┌──
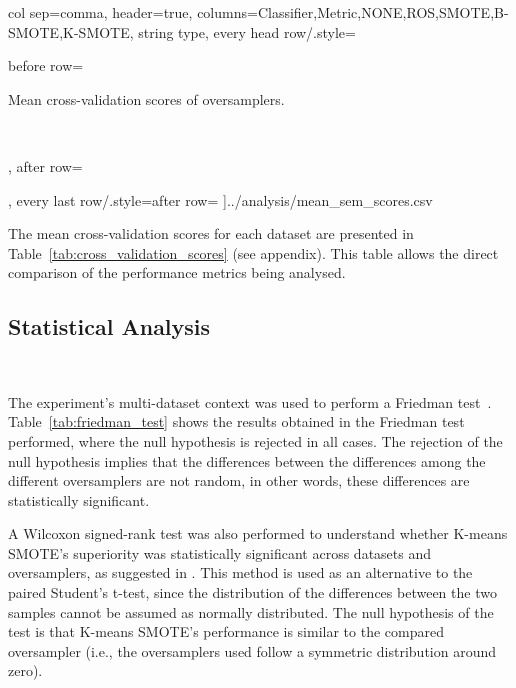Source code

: \documentclass[information,article,submit,moreauthors,pdftex]{Definitions/mdpi}
\begin{document}
	col sep=comma,
	header=true,
	columns={Classifier,Metric,NONE,ROS,SMOTE,B-SMOTE,K-SMOTE}, 
    string type,
    every head row/.style={before row={
    \caption{
		Mean cross-validation scores of oversamplers.
    }\label{tab:mean_sem_scores}\\
    \toprule}, after row=\midrule\endhead},
	every last row/.style={after row=\bottomrule}
]{../analysis/mean_sem_scores.csv}
\begin{paracol}{2}
\linenumbers
\switchcolumn

The mean cross-validation scores for each dataset are presented in
Table~\ref{tab:cross_validation_scores} (see appendix). This table allows the direct
comparison of the performance metrics being analysed.

\subsection{Statistical Analysis}~\label{sec:statistical_analysis}

The experiment's multi-dataset context was used to perform a Friedman
test~\citep{friedman1937use}. Table~\ref{tab:friedman_test} shows the results
obtained in the Friedman test performed, where the null hypothesis is rejected
in all cases. The rejection of the null hypothesis implies that the
differences between the differences among the different oversamplers are not
random, in other words, these differences are statistically significant.

\end{paracol}
\begin{table}[H]
    \caption{
        Results for Friedman test. Statistical significance is tested at a
        level of $\alpha = 0.05$. The null hypothesis is that there is no
        difference in the classification outcome across oversamplers.
    \vspace{-.6cm}}\label{tab:friedman_test}
\end{table}
\begin{paracol}{2}
\linenumbers
\switchcolumn

A Wilcoxon signed-rank test \citep{wilcoxon1992} was also performed to
understand whether K-means SMOTE's superiority was statistically significant
across datasets and oversamplers, as suggested in \citep{demvsar2006}. This
method is used as an alternative to the paired Student's t-test, since the
distribution of the differences between the two samples cannot be assumed as
normally distributed. The null hypothesis of the test is that K-means SMOTE's
performance is similar to the compared oversampler (i.e., the oversamplers
used follow a symmetric distribution around zero).

\pagebreak
\end{paracol}
\end{document}
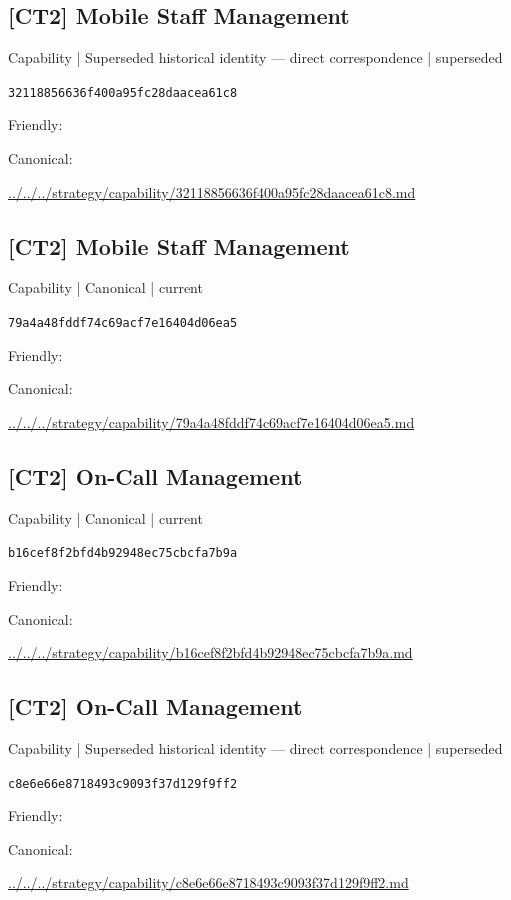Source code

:\documentclass[10pt,a4paper]{article}
\begin{document}
\subsection*{[CT2] Mobile Staff Management}
{\small Capability | Superseded historical identity — direct correspondence | superseded}\par
\texttt{32118856636f400a95fc28daacea61c8}\par
Friendly: \par
Canonical: \par
{\footnotesize\url{../../../strategy/capability/32118856636f400a95fc28daacea61c8.md}}\par
\subsection*{[CT2] Mobile Staff Management}
{\small Capability | Canonical | current}\par
\texttt{79a4a48fddf74c69acf7e16404d06ea5}\par
Friendly: \par
Canonical: \par
{\footnotesize\url{../../../strategy/capability/79a4a48fddf74c69acf7e16404d06ea5.md}}\par
\subsection*{[CT2] On-Call Management}
{\small Capability | Canonical | current}\par
\texttt{b16cef8f2bfd4b92948ec75cbcfa7b9a}\par
Friendly: \par
Canonical: \par
{\footnotesize\url{../../../strategy/capability/b16cef8f2bfd4b92948ec75cbcfa7b9a.md}}\par
\subsection*{[CT2] On-Call Management}
{\small Capability | Superseded historical identity — direct correspondence | superseded}\par
\texttt{c8e6e66e8718493c9093f37d129f9ff2}\par
Friendly: \par
Canonical: \par
{\footnotesize\url{../../../strategy/capability/c8e6e66e8718493c9093f37d129f9ff2.md}}\par
\end{document}
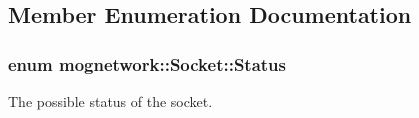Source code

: \subsection{Member Enumeration Documentation}
\hypertarget{classmognetwork_1_1_socket_aa187a8394ac0d6203af0ec7f021ca15f}{
\subsubsection[{Status}]{\setlength{\rightskip}{0pt plus 5cm}enum {\bf mognetwork\-::\-Socket\-::\-Status}}}\label{classmognetwork_1_1_socket_aa187a8394ac0d6203af0ec7f021ca15f}


The possible status of the socket. 

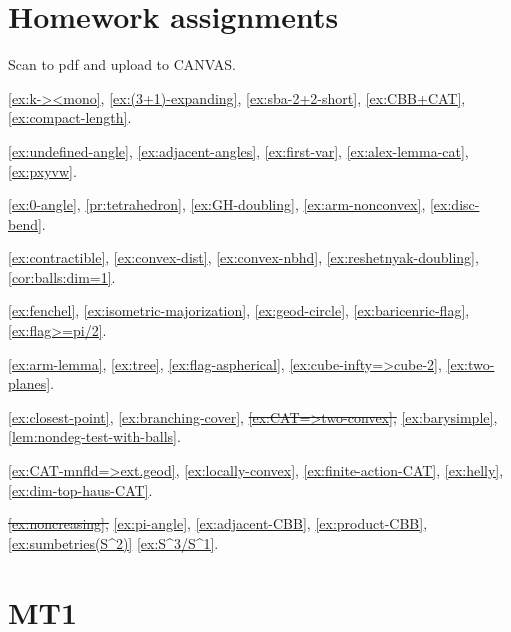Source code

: \chapter*{Homework assignments}

Scan to pdf and upload to CANVAS.

\ref{ex:k-><mono},
\ref{ex:(3+1)-expanding},
\ref{ex:sba-2+2-short},
\ref{ex:CBB+CAT},
\ref{ex:compact-length}.

\ref{ex:undefined-angle},
\ref{ex:adjacent-angles},
\ref{ex:first-var},
\ref{ex:alex-lemma-cat},
\ref{ex:pxyvw}.

\ref{ex:0-angle},
\ref{pr:tetrahedron},
\ref{ex:GH-doubling},
\ref{ex:arm-nonconvex},
\ref{ex:disc-bend}.

\ref{ex:contractible},
\ref{ex:convex-dist},
\ref{ex:convex-nbhd},
\ref{ex:reshetnyak-doubling},
\ref{cor:balls:dim=1}.

\ref{ex:fenchel},
\ref{ex:isometric-majorization},
\ref{ex:geod-circle},
\ref{ex:baricenric-flag},
\ref{ex:flag>=pi/2}.

\ref{ex:arm-lemma},
\ref{ex:tree},
\ref{ex:flag-aspherical},
\ref{ex:cube-infty=>cube-2},
\ref{ex:two-planes}.

\ref{ex:closest-point},
\ref{ex:branching-cover},
\sout{\ref{ex:CAT=>two-convex},}
\ref{ex:barysimple},
\ref{lem:nondeg-test-with-balls}.

\ref{ex:CAT-mnfld=>ext.geod},
\ref{ex:locally-convex},
\ref{ex:finite-action-CAT},
\ref{ex:helly},
\ref{ex:dim-top-haus-CAT}.

\sout{\ref{ex:noncreasing},}
\ref{ex:pi-angle},
\ref{ex:adjacent-CBB},
\ref{ex:product-CBB},
\ref{ex:sumbetries(S^2)}
\ref{ex:S^3/S^1}.
\newpage

\chapter*{MT1}

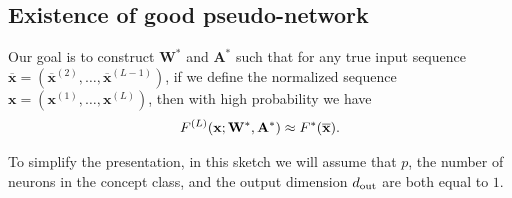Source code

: \subsection{Existence of good pseudo-network}\label{sec:fitting-target}
Our goal is to construct $\mathbf{W}^{\ast}$ and $\mathbf{A}^{\ast}$ such that for any true input sequence $\overline{\mathbf{x}} = (\overline{\mathbf{x}}^{(2)}, \ldots, \overline{\mathbf{x}}^{(L-1)})$, if we define the normalized sequence $\mathbf{x} = (\mathbf{x}^{(1)}, \ldots, \mathbf{x}^{(L)})$, then with high probability we have
\begin{align}\label{eq:simplifiedFstar}
    F^{(L)}(\mathbf{x}; \mathbf{W}^{\ast}, \mathbf{A}^{\ast}) \approx   F^{\ast}(\overline{\mathbf{x}}).
\end{align}
\iffalse
The major challenge in constructing $\mathbf{W}^{\ast}$ and $\mathbf{A}^{\ast}$ is to use the information contained in $\mathbf{h}^{(\ell)}$ either explicitly in $\mathbf{h}^{(\ell)}$ or implicitly in $\mathbf{D}^{(i)}$ (recall \eqref{eqn:diagonal_main}). The construction of $\mathbf{W}^\ast$ 
in \cite{allen2019can} is not able to use this information and ignores it by treating it as noise (which is also non-trivial). Conceptually,
the idea underlying our construction is that $\mathbf{h}^{(\ell)}$ contains information about all the inputs $\bx^{(1)}, \ldots, \bx^{(\ell)}$ up until step $\ell$. Furthermore, this information can be recovered approximately by a linear transformation (Theorem~\ref{thm:Invertibility_ESN_outline}). Our construction sets $\mathbf{W}^{\ast} = \mathbf{0}$. This might suggest that we are  ignoring $\mathbf{h}^{(\ell)}$ as the RHS of \eqref{eqn:linear-approximation} becomes
\begin{align*} 
	F^{(L)}&(\bx; \mathbf{W}^\ast, \mathbf{A}^\ast) = \sum_{i=1}^{L}  \mathbf{Back}_{i \rightarrow L} \mathbf{D}^{(i)}  \mathbf{A'} \mathbf{x}^{(i)}.
\end{align*}
Moreover, this may appear to be a linear function in the $\mathbf{x}^{(i)}$. However, as just noted, $\mathbf{D}^{(i)}$ also implicitly has information about $\mathbf{h}^{(\ell)}$, and this is exploited in our construction of $\mathbf{A}^{\ast}$ to allow us to approximate general nonlinear functions of the $\mathbf{x}^{(i)}$.
\fi
To simplify the presentation, in this sketch we will assume that $p$, the number of neurons in the concept class, and the output dimension $d_{\mathrm{out}} $ are both equal to $1$. 
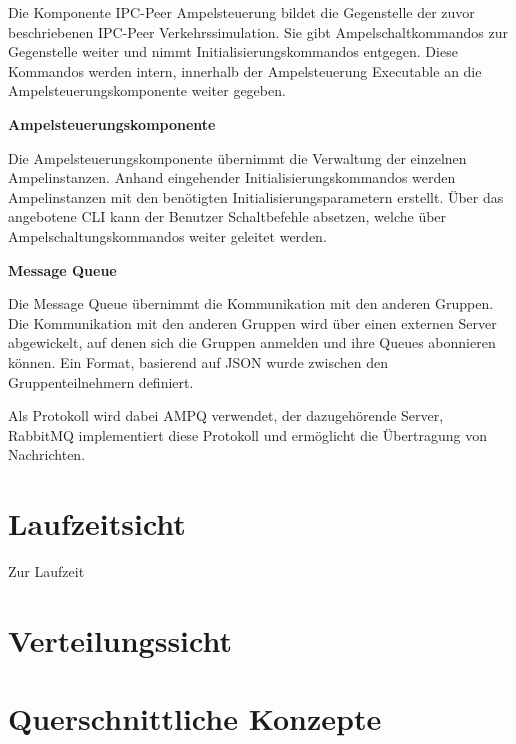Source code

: Die Komponente IPC-Peer Ampelsteuerung bildet die Gegenstelle der zuvor beschriebenen IPC-Peer Verkehrssimulation. Sie gibt Ampelschaltkommandos zur Gegenstelle weiter und nimmt Initialisierungskommandos entgegen. Diese Kommandos werden intern, innerhalb der Ampelsteuerung Executable an die Ampelsteuerungskomponente weiter gegeben.

\begin{flushleft}
\textbf{Ampelsteuerungskomponente}
\end{flushleft}
\vspace{-0.3 cm}

Die Ampelsteuerungskomponente übernimmt die Verwaltung der einzelnen Ampelinstanzen. Anhand eingehender Initialisierungskommandos werden Ampelinstanzen mit den benötigten Initialisierungsparametern erstellt. Über das angebotene CLI kann der Benutzer Schaltbefehle absetzen, welche über Ampelschaltungskommandos weiter geleitet werden.

\begin{flushleft}
\textbf{Message Queue}
\end{flushleft}
\vspace{-0.3 cm}

Die Message Queue übernimmt die Kommunikation mit den anderen Gruppen. Die Kommunikation mit den anderen Gruppen wird über einen externen Server abgewickelt, auf denen sich die Gruppen anmelden und ihre Queues abonnieren können. Ein Format, basierend auf JSON wurde zwischen den Gruppenteilnehmern definiert.

Als Protokoll wird dabei AMPQ verwendet, der dazugehörende Server, RabbitMQ implementiert diese Protokoll und ermöglicht die Übertragung von Nachrichten.

\section{Laufzeitsicht}
\label{Laufzeitsicht}

Zur Laufzeit

\section{Verteilungssicht}
\label{Verteilungssicht}

\section{Querschnittliche Konzepte}
\label{Querschnittliche Konzepte}


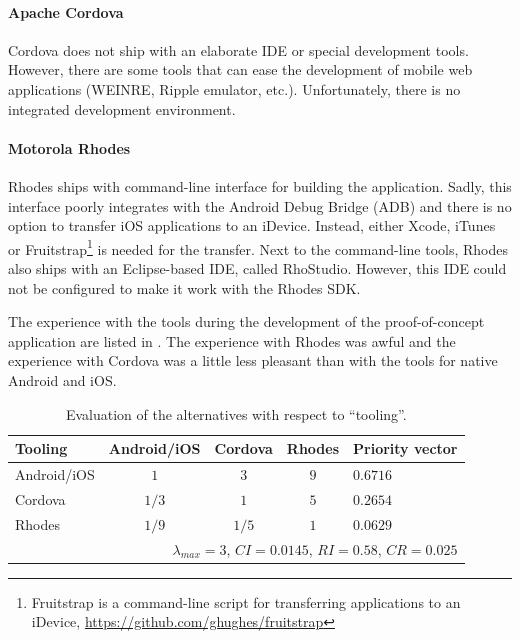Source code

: \paragraph{Apache Cordova} Cordova does not ship with an elaborate IDE or special development tools. However, there are some tools that can ease the development of mobile web applications (WEINRE, Ripple emulator, etc.). Unfortunately, there is no integrated development environment. 

\paragraph{Motorola Rhodes} Rhodes ships with command-line interface for building the application. Sadly, this interface poorly integrates with the  Android Debug Bridge (ADB) and there is no option to transfer iOS applications to an iDevice. Instead, either Xcode, iTunes or Fruitstrap\footnote{Fruitstrap is a command-line script for transferring applications to an iDevice, \url{https://github.com/ghughes/fruitstrap}} is needed for the transfer. Next to the command-line tools, Rhodes also ships with an Eclipse-based IDE, called RhoStudio. However, this IDE could not be configured to make it work with the Rhodes SDK. 

The experience with the tools during the development of the proof-of-concept application are listed in . The experience with Rhodes was awful and the experience with Cordova was a little less pleasant than with the tools for native Android and iOS. 

\begin{table}[h!]
    \centering
    \begin{tabular}{lcccl}
        \hline
        \textbf{Tooling} & Android/iOS & Cordova & Rhodes & Priority vector \\
        \hline
        Android/iOS      & $1$         & $3$     & $9$    & $0.6716$        \\
        Cordova          & $1/3$       & $1$     & $5$    & $0.2654$        \\
        Rhodes           & $1/9$       & $1/5$   & $1$    & $0.0629$        \\
        \hline
        \multicolumn{5}{r}{$\lambda_{max} = 3$, $CI = 0.0145$, $RI = 0.58$, $CR = 0.025$}\\
        \hline
    \end{tabular}
    \caption{Evaluation of the alternatives with respect to ``tooling''.}
    \label{tab:tooling}
\end{table}

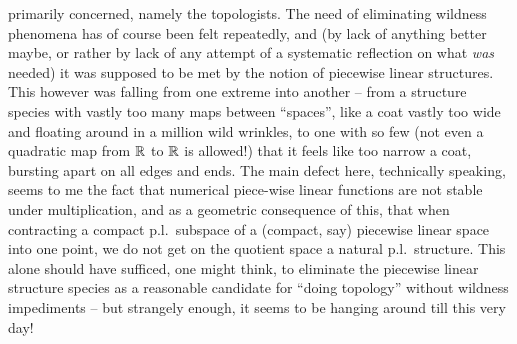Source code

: primarily concerned, namely the topologists. The need of eliminating
wildness phenomena has of course been felt repeatedly, and (by lack of
anything better maybe, or rather by lack of any attempt of a
systematic reflection on what \emph{was} needed) it was supposed to be
met by the notion of piecewise linear structures. This however was
falling from one extreme into another -- from a structure species with
vastly too many maps between ``spaces'', like a coat vastly too wide
and floating around in a million wild wrinkles, to one with so few
(not even a quadratic map from ${\mathbb{R}}$ to ${\mathbb{R}}$ is allowed!) that it
feels like too narrow a coat, bursting apart on all edges and
ends. The main defect here, technically speaking, seems to me the fact
that numerical piece-wise linear functions are not stable under
multiplication, and as a geometric consequence of this, that when
contracting a compact p.l.\ subspace of a (compact, say) piecewise
linear space into one point, we do not get on the quotient space a
natural p.l.\ structure. This alone should have sufficed, one might
think, to eliminate the piecewise linear structure species as a
reasonable candidate for ``doing topology'' without wildness
impediments -- but strangely enough, it seems to be hanging around
till this very day!

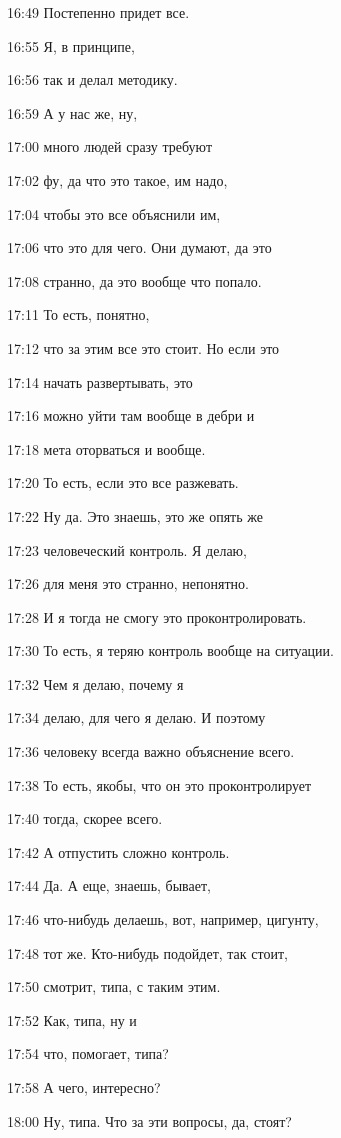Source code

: 16:49
Постепенно придет все.

16:55
Я, в принципе,

16:56
так и делал методику.

16:59
А у нас же, ну,

17:00
много людей сразу требуют

17:02
фу, да что это такое, им надо,

17:04
чтобы это все объяснили им,

17:06
что это для чего. Они думают, да это

17:08
странно, да это вообще что попало.

17:11
То есть, понятно,

17:12
что за этим все это стоит. Но если это

17:14
начать развертывать, это

17:16
можно уйти там вообще в дебри и

17:18
мета оторваться и вообще.

17:20
То есть, если это все разжевать.

17:22
Ну да. Это знаешь, это же опять же

17:23
человеческий контроль. Я делаю,

17:26
для меня это странно, непонятно.

17:28
И я тогда не смогу это проконтролировать.

17:30
То есть, я теряю контроль вообще на ситуации.

17:32
Чем я делаю, почему я

17:34
делаю, для чего я делаю. И поэтому

17:36
человеку всегда важно объяснение всего.

17:38
То есть, якобы, что он это проконтролирует

17:40
тогда, скорее всего.

17:42
А отпустить сложно контроль.

17:44
Да. А еще, знаешь, бывает,

17:46
что-нибудь делаешь, вот, например, цигунту,

17:48
тот же. Кто-нибудь подойдет, так стоит,

17:50
смотрит, типа, с таким этим.

17:52
Как, типа, ну и

17:54
что, помогает, типа?

17:58
А чего, интересно?

18:00
Ну, типа. Что за эти вопросы, да, стоят?

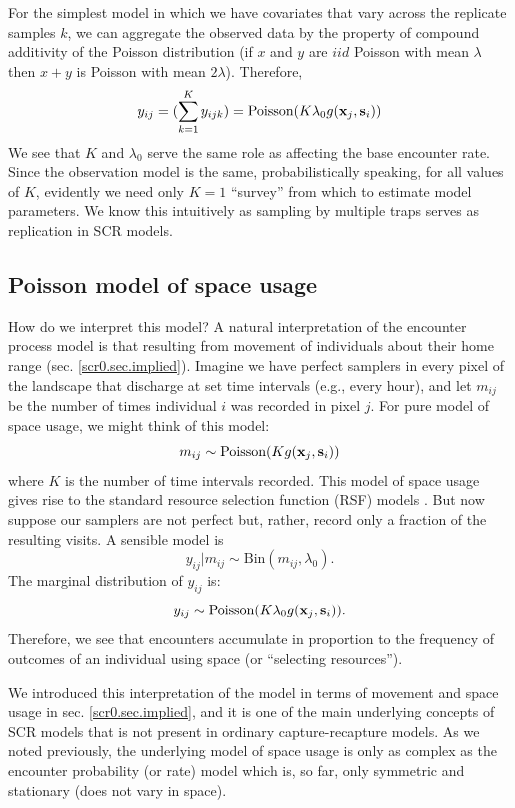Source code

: For the simplest model in which we have covariates that vary across
the replicate samples $k$, we can aggregate the observed data by the
property of compound additivity of the Poisson distribution (if $x$ and
$y$ are $iid$ Poisson with mean $\lambda$ then $x+y$ is Poisson with
mean $2\lambda$). Therefore,
\[
y_{ij} = (\sum_{k=1}^{K} y_{ijk}) =  \mbox{Poisson}(K  \lambda_{0}
g({\bf x}_{j},{\bf s}_{i}) )
\]
We see that $K$ and $\lambda_{0}$ serve the same role as affecting the
base encounter rate. Since the observation model is the same,
probabilistically speaking, for all values of $K$, evidently we need
only $K=1$ ``survey'' from which to estimate model parameters. We know
this intuitively as sampling by multiple traps serves as replication
in SCR models.

\subsection{Poisson model of space usage}

How do we interpret this model?  A natural interpretation of the
encounter process model is that resulting from movement of individuals
about their home range (sec. \ref{scr0.sec.implied}).  Imagine we have
perfect samplers in every pixel of the landscape that discharge at set
time intervals (e.g., every hour), and let $m_{ij}$ be the number of
times individual $i$ was recorded in pixel $j$. For pure model of
space usage, we might think of this model:
\[
m_{ij} \sim  \mbox{Poisson}(K  g({\bf x}_{j},{\bf s}_{i}) )
\]
where $K$ is the number of time intervals recorded. This model of
space usage gives rise to the standard resource selection function
(RSF) models \citep[][and Chapt. \ref{chapt.rsf}]{royle_etal:2012mee}.
But now suppose our samplers are not perfect but, rather, record only
a fraction of the resulting visits. A sensible model is
\[
 y_{ij}|m_{ij} \sim \mbox{Bin}(m_{ij}, \lambda_{0}).
\]
The marginal distribution of $y_{ij}$ is:
\[
 y_{ij} \sim \mbox{Poisson}(K \lambda_{0} g({\bf x}_{j},{\bf s}_{i}) ).
\]
Therefore, we see that encounters accumulate in proportion to the
frequency of outcomes of an individual using space (or ``selecting
resources'').

We introduced this interpretation of the model in terms of movement
and space usage in sec. \ref{scr0.sec.implied}, and it is one of the
main underlying concepts of SCR models that is not present in ordinary
capture-recapture models. As we noted previously, the underlying model
of space usage is only as complex as the encounter probability (or
rate) model which is, so far, only symmetric and stationary (does not
vary in space).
└──
- **What to do**: Begin at the first line of the entries above and return each line exactly, stopping after the line that contains "method is used". Pictures do not belong in the copy.

- **Completed exercise**:
Source code

: \documentclass[information,article,submit,moreauthors,pdftex]{Definitions/mdpi}
\begin{document}
	col sep=comma,
	header=true,
	columns={Classifier,Metric,NONE,ROS,SMOTE,B-SMOTE,K-SMOTE}, 
    string type,
    every head row/.style={before row={
    \caption{
		Mean cross-validation scores of oversamplers.
    }\label{tab:mean_sem_scores}\\
    \toprule}, after row=\midrule\endhead},
	every last row/.style={after row=\bottomrule}
]{../analysis/mean_sem_scores.csv}
\begin{paracol}{2}
\linenumbers
\switchcolumn

The mean cross-validation scores for each dataset are presented in
Table~\ref{tab:cross_validation_scores} (see appendix). This table allows the direct
comparison of the performance metrics being analysed.

\subsection{Statistical Analysis}~\label{sec:statistical_analysis}

The experiment's multi-dataset context was used to perform a Friedman
test~\citep{friedman1937use}. Table~\ref{tab:friedman_test} shows the results
obtained in the Friedman test performed, where the null hypothesis is rejected
in all cases. The rejection of the null hypothesis implies that the
differences between the differences among the different oversamplers are not
random, in other words, these differences are statistically significant.

\end{paracol}
\begin{table}[H]
    \caption{
        Results for Friedman test. Statistical significance is tested at a
        level of $\alpha = 0.05$. The null hypothesis is that there is no
        difference in the classification outcome across oversamplers.
    \vspace{-.6cm}}\label{tab:friedman_test}
\end{table}
\begin{paracol}{2}
\linenumbers
\switchcolumn

A Wilcoxon signed-rank test \citep{wilcoxon1992} was also performed to
understand whether K-means SMOTE's superiority was statistically significant
across datasets and oversamplers, as suggested in \citep{demvsar2006}. This
method is used as an alternative to the paired Student's t-test, since the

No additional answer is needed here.